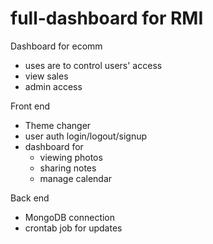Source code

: # full-dashboard for RMI

Dashboard for ecomm
- uses are to control users' access
- view sales
- admin access

Front end 
- Theme changer
- user auth login/logout/signup
- dashboard for 
    - viewing photos
    - sharing notes
    - manage calendar

Back end
- MongoDB connection
- crontab job for updates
------------------------
- [What you will do] An exact copy of every line above, minus the pictures, is the required output.

- [Written solution]
Source code

: # full-dashboard for RMI

Dashboard for ecomm
- uses are to control users' access
- view sales
- admin access

Front end 
- Theme changer
- user auth login/logout/signup
- dashboard for 
    - viewing photos
    - sharing notes
    - manage calendar

Back end
- MongoDB connection
- crontab job for updates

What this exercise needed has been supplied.